■ Exercise input
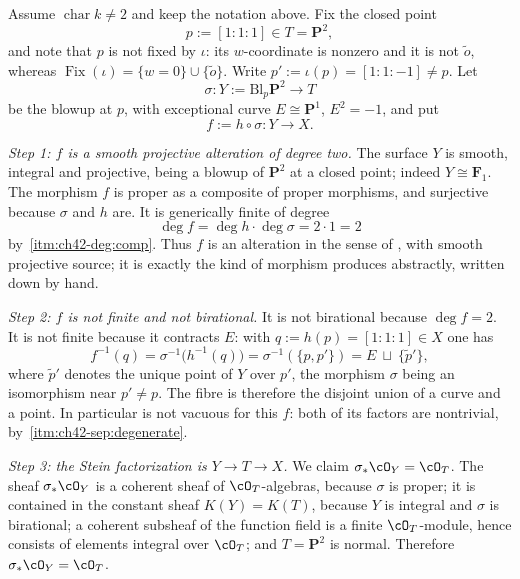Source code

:\begin{example}
\label{ex:ch42-cone-stein}
Assume $\operatorname{char}k\ne2$ and keep the notation above.  Fix the
closed point
\[
 p:=[1:1:1]\in T=\mathbf P^2,
\]
and note that $p$ is not fixed by $\iota$: its $w$-coordinate is
nonzero and it is not $\tilde o$, whereas
$\operatorname{Fix}(\iota)=\{w=0\}\cup\{\tilde o\}$.  Write
$p':=\iota(p)=[1:1:-1]\ne p$.  Let
\[
 \sigma:Y:=\mathrm{Bl}_p\mathbf P^2\longrightarrow T
\]
be the blowup at $p$, with exceptional curve $E\cong\mathbf P^1$,
$E^2=-1$, and put
\[
 f:=h\circ\sigma:Y\longrightarrow X .
\]

\emph{Step 1: $f$ is a smooth projective alteration of degree two.}
The surface $Y$ is smooth, integral and projective, being a blowup of
$\mathbf P^2$ at a closed point; indeed $Y\cong\mathbf F_1$.  The
morphism $f$ is proper as a composite of proper morphisms, and surjective
because $\sigma$ and $h$ are.  It is generically finite of degree
\[
 \deg f=\deg h\cdot\deg\sigma=2\cdot1=2
\]
by \,\cref{itm:ch42-deg:comp}.  Thus $f$ is
an alteration in the sense of , with smooth
projective source; it is exactly the kind of morphism
 produces abstractly, written down by hand.

\emph{Step 2: $f$ is not finite and not birational.}
It is not birational because $\deg f=2$.  It is not finite because it
contracts $E$: with $q:=h(p)=[1:1:1]\in X$ one has
\[
 f^{-1}(q)=\sigma^{-1}\bigl(h^{-1}(q)\bigr)
          =\sigma^{-1}(\{p,p'\})
          =E\ \sqcup\ \{\tilde p'\},
\]
where $\tilde p'$ denotes the unique point of $Y$ over $p'$, the
morphism $\sigma$ being an isomorphism near $p'\ne p$.  The fibre is
therefore the disjoint union of a curve and a point.  In particular
 is not vacuous for this $f$: both of its
factors are nontrivial, by
\,\cref{itm:ch42-sep:degenerate}.

\emph{Step 3: the Stein factorization is $Y\to T\to X$.}
We claim $\sigma_*\cO_Y=\cO_T$.  The sheaf $\sigma_*\cO_Y$ is a coherent
sheaf of $\cO_T$-algebras, because $\sigma$ is proper; it is contained in
the constant sheaf $K(Y)=K(T)$, because $Y$ is integral and $\sigma$ is
birational; a coherent subsheaf of the function field is a finite
$\cO_T$-module, hence consists of elements integral over $\cO_T$; and
$T=\mathbf P^2$ is normal.  Therefore $\sigma_*\cO_Y=\cO_T$.


\end{example}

■ What you need to do
Please reproduce exactly the lines in the listing above from the one containing "morphism $f$ is" through the one containing "It is not birational", both included, and nothing more.

■ Solution
morphism $f$ is proper as a composite of proper morphisms, and surjective
because $\sigma$ and $h$ are.  It is generically finite of degree
\[
 \deg f=\deg h\cdot\deg\sigma=2\cdot1=2
\]
by \,\cref{itm:ch42-deg:comp}.  Thus $f$ is
an alteration in the sense of , with smooth
projective source; it is exactly the kind of morphism
 produces abstractly, written down by hand.

\emph{Step 2: $f$ is not finite and not birational.}
It is not birational because $\deg f=2$.  It is not finite because it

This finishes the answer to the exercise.